Organisations can no longer rely on past beliefs, expertise and technology to succeed. The rapid pace of innovation and the rising level of management, stakeholder and consumer expectations demand that companies reassess and reinvent every facet of their existence in order to survive, compete and flourish. Resolving the struggle between tradition and transformation requires a vehicle for managing change that can be trusted. This is the essence of programme management.
Evidence of the growing importance of programme management as a discipline in its own right is reflected in the launch of a formal Programme Management Professional certification by the Project Management Institute. According to the PMI, programme management is defined as: "A group of related projects managed in a coordinated way to obtain benefits and control not available from managing them individually."
Yet, while this definition provides an accurate project perspective, it omits the central purpose of a programme, which is to effect strategic change in an organisation.

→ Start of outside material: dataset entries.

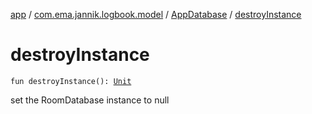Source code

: [app](../../index.md) / [com.ema.jannik.logbook.model](../index.md) / [AppDatabase](index.md) / [destroyInstance](./destroy-instance.md)

# destroyInstance

`fun destroyInstance(): `[`Unit`](https://kotlinlang.org/api/latest/jvm/stdlib/kotlin/-unit/index.html)

set the RoomDatabase instance to null

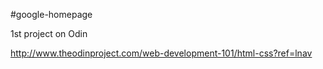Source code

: #google-homepage

1st project on Odin

http://www.theodinproject.com/web-development-101/html-css?ref=lnav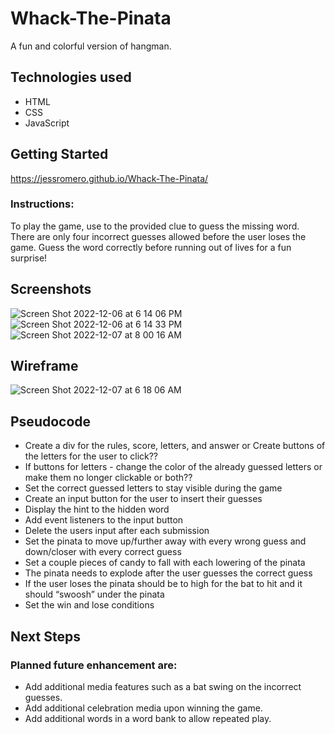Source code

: # Whack-The-Pinata

A fun and colorful version of hangman.


## Technologies used

- HTML
- CSS
- JavaScript

## Getting Started

https://jessromero.github.io/Whack-The-Pinata/

### Instructions:
To play the game, use to the provided clue to guess the missing word. There are only four incorrect guesses allowed before the user loses the game. Guess the word correctly before running out of lives for a fun surprise! 
  


## Screenshots
![Screen Shot 2022-12-06 at 6 14 06 PM](https://user-images.githubusercontent.com/116606658/206202232-9a6b2a06-d3f1-4f35-b04e-71728cbcf8b3.png)
![Screen Shot 2022-12-06 at 6 14 33 PM](https://user-images.githubusercontent.com/116606658/206202238-59a60aaa-034d-48d9-999e-9e45c302c0ff.png)![Screen Shot 2022-12-07 at 8 00 16 AM](https://user-images.githubusercontent.com/116606658/206228551-7f69aff3-cc6e-4f24-9e57-eb026c144641.png)



## Wireframe
![Screen Shot 2022-12-07 at 6 18 06 AM](https://user-images.githubusercontent.com/116606658/206202839-ae47148e-c296-40e4-b64b-01b56a349a6f.png)


## Pseudocode
- Create a div for the rules, score, letters, and answer or Create buttons of the letters for the user to click??
- If buttons for letters - change the color of the already guessed letters or make them no longer clickable or both??
- Set the correct guessed letters to stay visible during the game
- Create an input button for the user to insert their guesses
- Display the hint to the hidden word
- Add event listeners to the input button
- Delete the users input after each submission
- Set the pinata to move up/further away with every wrong guess and down/closer with every correct guess
- Set a couple pieces of candy to fall with each lowering of the pinata
- The pinata needs to explode after the user  guesses the correct guess   
- If the user loses the pinata should be to high for the bat to hit and it should “swoosh” under the pinata
- Set the win and lose conditions


## Next Steps
### Planned future enhancement are:
- Add additional media features such as a bat swing on the incorrect guesses. 
- Add additional celebration media upon winning the game.
- Add additional words in a word bank to allow repeated play. 
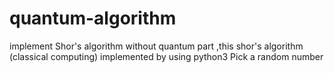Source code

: # quantum-algorithm
implement Shor's algorithm without quantum part ,this shor's algorithm (classical computing) implemented by using python3
Pick a random number 

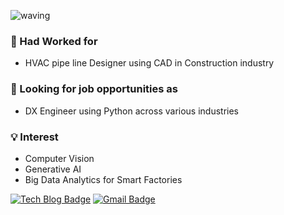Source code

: 
![waving](https://capsule-render.vercel.app/api?type=waving&height=200&text=ChanIn Jung!&fontAlign=80&fontAlignY=40&color=gradient)



### :office: Had Worked for
- HVAC pipe line Designer using CAD in Construction industry 

### :mag_right: Looking for job opportunities as
- DX Engineer using Python across various industries

### :bulb: Interest
- Computer Vision
- Generative AI
- Big Data Analytics for Smart Factories

[![Tech Blog Badge](http://img.shields.io/badge/-Tech%20blog-black?style=flat-square&logo=github&link=https://githib.com/chaninjung)](https://github.com/chaninjung)  [![Gmail Badge](https://img.shields.io/badge/Gmail-d14836?style=flat-square&logo=Gmail&logoColor=white&link=mailto:chaninjung7@gmail.com)](mailto:snugyun01@gmail.com)

<!--
**chaninjung/chaninjung** is a ✨ _special_ ✨ repository because its `README.md` (this file) appears on your GitHub profile.

Here are some ideas to get you started:

- 🔭 I’m currently working on ...
- 🌱 I’m currently learning ...
- 👯 I’m looking to collaborate on ...
- 🤔 I’m looking for help with ...
- 💬 Ask me about ...
- 📫 How to reach me: ...
- 😄 Pronouns: ...
- ⚡ Fun fact: ...
-->
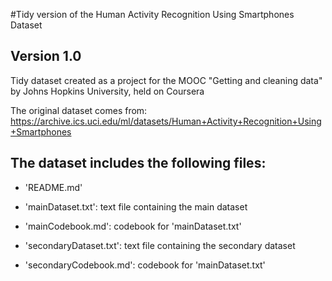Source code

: #Tidy version of the Human Activity Recognition Using Smartphones Dataset
## Version 1.0

Tidy dataset created as a project for the MOOC "Getting and cleaning data" by Johns Hopkins University, held on Coursera

The original dataset comes from:
https://archive.ics.uci.edu/ml/datasets/Human+Activity+Recognition+Using+Smartphones

## The dataset includes the following files:

* 'README.md'

* 'mainDataset.txt': text file containing the main dataset

* 'mainCodebook.md': codebook for 'mainDataset.txt'

* 'secondaryDataset.txt': text file containing the secondary dataset

* 'secondaryCodebook.md': codebook for 'mainDataset.txt'
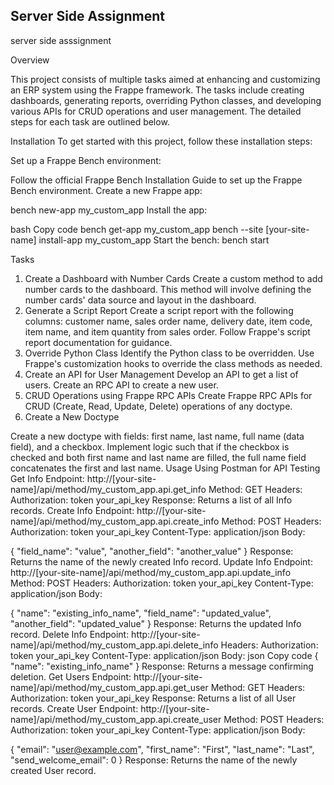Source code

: ## Server Side Assignment

server side asssignment

Overview

This project consists of multiple tasks aimed at enhancing and customizing an ERP system using the Frappe framework. The tasks include creating dashboards, generating reports, overriding Python classes, and developing various APIs for CRUD operations and user management. The detailed steps for each task are outlined below.

Installation
To get started with this project, follow these installation steps:

Set up a Frappe Bench environment:

Follow the official Frappe Bench Installation Guide to set up the Frappe Bench environment.
Create a new Frappe app:

bench new-app my_custom_app
Install the app:

bash
Copy code
bench get-app my_custom_app
bench --site [your-site-name] install-app my_custom_app
Start the bench:
bench start

Tasks
1. Create a Dashboard with Number Cards
Create a custom method to add number cards to the dashboard.
This method will involve defining the number cards' data source and layout in the dashboard.
2. Generate a Script Report
Create a script report with the following columns: customer name, sales order name, delivery date, item code, item name, and item quantity from sales order.
Follow Frappe's script report documentation for guidance.
3. Override Python Class
Identify the Python class to be overridden.
Use Frappe's customization hooks to override the class methods as needed.
4. Create an API for User Management
Develop an API to get a list of users.
Create an RPC API to create a new user.
5. CRUD Operations using Frappe RPC APIs
Create Frappe RPC APIs for CRUD (Create, Read, Update, Delete) operations of any doctype.
6. Create a New Doctype

Create a new doctype with fields: first name, last name, full name (data field), and a checkbox.
Implement logic such that if the checkbox is checked and both first name and last name are filled, the full name field concatenates the first and last name.
Usage
Using Postman for API Testing
Get Info
Endpoint: http://[your-site-name]/api/method/my_custom_app.api.get_info
Method: GET
Headers:
Authorization: token your_api_key
Response: Returns a list of all Info records.
Create Info
Endpoint: http://[your-site-name]/api/method/my_custom_app.api.create_info
Method: POST
Headers:
Authorization: token your_api_key
Content-Type: application/json
Body:

{
    "field_name": "value",
    "another_field": "another_value"
}
Response: Returns the name of the newly created Info record.
Update Info
Endpoint: http://[your-site-name]/api/method/my_custom_app.api.update_info
Method: POST
Headers:
Authorization: token your_api_key
Content-Type: application/json
Body:

{
    "name": "existing_info_name",
    "field_name": "updated_value",
    "another_field": "updated_value"
}
Response: Returns the updated Info record.
Delete Info
Endpoint: http://[your-site-name]/api/method/my_custom_app.api.delete_info
Headers:
Authorization: token your_api_key
Content-Type: application/json
Body:
json
Copy code
{
    "name": "existing_info_name"
}
Response: Returns a message confirming deletion.
Get Users
Endpoint: http://[your-site-name]/api/method/my_custom_app.api.get_user
Method: GET
Headers:
Authorization: token your_api_key
Response: Returns a list of all User records.
Create User
Endpoint: http://[your-site-name]/api/method/my_custom_app.api.create_user
Method: POST
Headers:
Authorization: token your_api_key
Content-Type: application/json
Body:

{
    "email": "user@example.com",
    "first_name": "First",
    "last_name": "Last",
    "send_welcome_email": 0
}
Response: Returns the name of the newly created User record.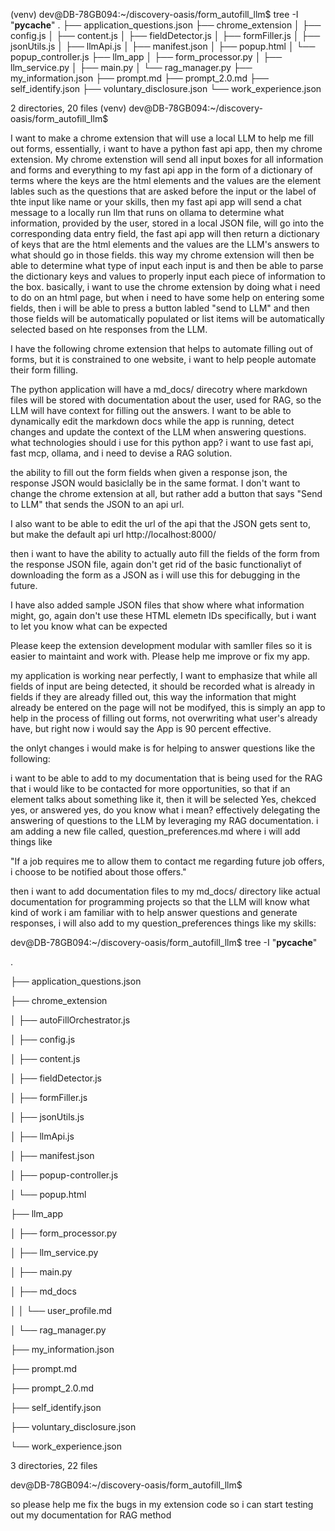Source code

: (venv) dev@DB-78GB094:~/discovery-oasis/form_autofill_llm$ tree -I "__pycache__"
.
├── application_questions.json
├── chrome_extension
│   ├── config.js
│   ├── content.js
│   ├── fieldDetector.js
│   ├── formFiller.js
│   ├── jsonUtils.js
│   ├── llmApi.js
│   ├── manifest.json
│   ├── popup.html
│   └── popup_controller.js
├── llm_app
│   ├── form_processor.py
│   ├── llm_service.py
│   ├── main.py
│   └── rag_manager.py
├── my_information.json
├── prompt.md
├── prompt_2.0.md
├── self_identify.json
├── voluntary_disclosure.json
└── work_experience.json

2 directories, 20 files
(venv) dev@DB-78GB094:~/discovery-oasis/form_autofill_llm$

I want to make a chrome extension that will use a local LLM to help me fill out forms, essentially, i want to have a python fast api app, then my chrome extension. My chrome extenstion will send all input boxes for all information and forms and everything to my fast api app in the form of a dictionary of terms where the keys are the html elements and the values are the element lables such as the questions that are asked before the input or the label of thte input like name or your skills, then my fast api app will send a chat message to a locally run llm that runs on ollama to determine what information, provided by the user, stored in a local JSON file, will go into the corresponding data entry field, the fast api app will then return a dictionary of keys that are the html elements and the values are the LLM's answers to what should go in those fields. this way my chrome extension will then be able to determine what type of input each input is and then be able to parse the dictionary keys and values to properly input each piece of information to the box. basically, i want to use the chrome extension by doing what i need to do on an html page, but when i need to have some help on entering some fields, then i will be able to press a button labled "send to LLM" and then those fields will be automatically populated or list items will be automatically selected based on hte responses from the LLM.

I have the following chrome extension that helps to automate filling out of forms, but it is constrained to one website, i want to help people automate their form filling.

The python application will have a md_docs/ direcotry where markdown files will be stored with documentation about the user, used for RAG, so the LLM will have context for filling out the answers. I want to be able to dynamically edit the markdown docs while the app is running, detect changes and update the context of the LLM when answering questions. what technologies should i use for this python app? i want to use fast api, fast mcp, ollama, and i need to devise a RAG solution.



the ability to fill out the form fields when given a response json, the response JSON would basiclally be in the same format. I don't want to change the chrome extension at all, but rather add a button that says "Send to LLM" that sends the JSON to an api url.

I also want to be able to edit the url of the api that the JSON gets sent to, but make the default api url http://localhost:8000/

then i want to have the ability to actually auto fill the fields of the form from the response JSON file, again don't get rid of the basic functionaliyt of downloading the form as a JSON as i will use this for debugging in the future.

I have also added sample JSON files that show where what information might, go, again don't use these HTML elemetn IDs specifically, but i want to let you know what can be expected


Please keep the extension development modular with samller files so it is easier to maintaint and work with. Please help me improve or fix my app.

my application is working near perfectly, I want to emphasize that while all fields of input are being detected, it should be recorded what is already in fields if they are already filled out, this way the information that might already be entered on the page will not be modifyed, this is simply an app to help in the process of filling out forms, not overwriting what user's already have, but right now i would say the App is 90 percent effective.

the onlyt changes i would make is for helping to answer questions like the following:

i want to be able to add to my documentation that is being used for the RAG that i would like to be contacted for more opportunities, so that if an element talks about something like it, then it will be selected Yes, chekced yes, or answered yes, do you know what i mean? effectively delegating the answering of questions to the LLM by leveraging my RAG documentation. i am adding a new file called, question_preferences.md where i will add things like

"If a job requires me to allow them to contact me regarding future job offers, i choose to be notified about those offers."

then i want to add documentation files to my md_docs/ directory like actual documentation for programming projects so that the LLM will know what kind of work i am familiar with to help answer questions and generate responses, i will also add to my question_preferences things like my skills:

dev@DB-78GB094:~/discovery-oasis/form_autofill_llm$ tree -I "__pycache__"

.

├── application_questions.json

├── chrome_extension

│   ├── autoFillOrchestrator.js

│   ├── config.js

│   ├── content.js

│   ├── fieldDetector.js

│   ├── formFiller.js

│   ├── jsonUtils.js

│   ├── llmApi.js

│   ├── manifest.json

│   ├── popup-controller.js

│   └── popup.html

├── llm_app

│   ├── form_processor.py

│   ├── llm_service.py

│   ├── main.py

│   ├── md_docs

│   │   └── user_profile.md

│   └── rag_manager.py

├── my_information.json

├── prompt.md

├── prompt_2.0.md

├── self_identify.json

├── voluntary_disclosure.json

└── work_experience.json

3 directories, 22 files

dev@DB-78GB094:~/discovery-oasis/form_autofill_llm$ 

so please help me fix the bugs in my extension code so i can start testing out my documentation for RAG method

The scale of such change is implicitly far wider than that of an individual project; Programmes often facilitate change not only within a specific division or department but across an entire organisation.
While there is no clear boundary separating a project from a programme, Programmes generally possess, among other variables, a higher degree of complexity, a larger number of deliverables and a more fluid timeline than projects. Projects, in contrast, have distinct start and end dates as a defining characteristic. What is clear, however, is that Programmes can and do fail for a multitude of reasons.
The challenges of programme management are both considerable and diverse. According to Gartner, "Sixty six percent of large programme initiatives fail to achieve their stated business objectives. Further, they are delivered late or substantially over budget." Meeting these challenges demands full and unrelenting attention, both to the big picture and to the detail. Most programme failures are ultimately people-related, spanning a range of causes, including but not limited to underestimating programme complexity; lack of firm leadership, commitment and sponsorship; poor cross-functional communication; lack of integrated planning; no defined success metrics; poor requirements management; lack of broad change management; misaligned stakeholder expectations; inadequate programme management skills; and lack of resources.
The goal of effective programme management must be to define, organise, plan and execute in such a way that the causes of failure can be minimised. Simply put, this means risk management. Due to the variety and complexity of programme challenges, many of the aforementioned failure sources are interrelated. Therefore, it is possible to properly address many of them by implementing a targeted group of mitigation practices.
Overcoming causes of programme failure requires a variety of skills and methods. From initial evaluation of the programme within a portfolio management framework to the measurement of project outcomes and benefits, there are 10 essential steps that programme managers must take to achieve success. While some of these steps are performed by the programme manager and some may be performed by others, it is the programme manager's responsibility to make sure each step is performed properly.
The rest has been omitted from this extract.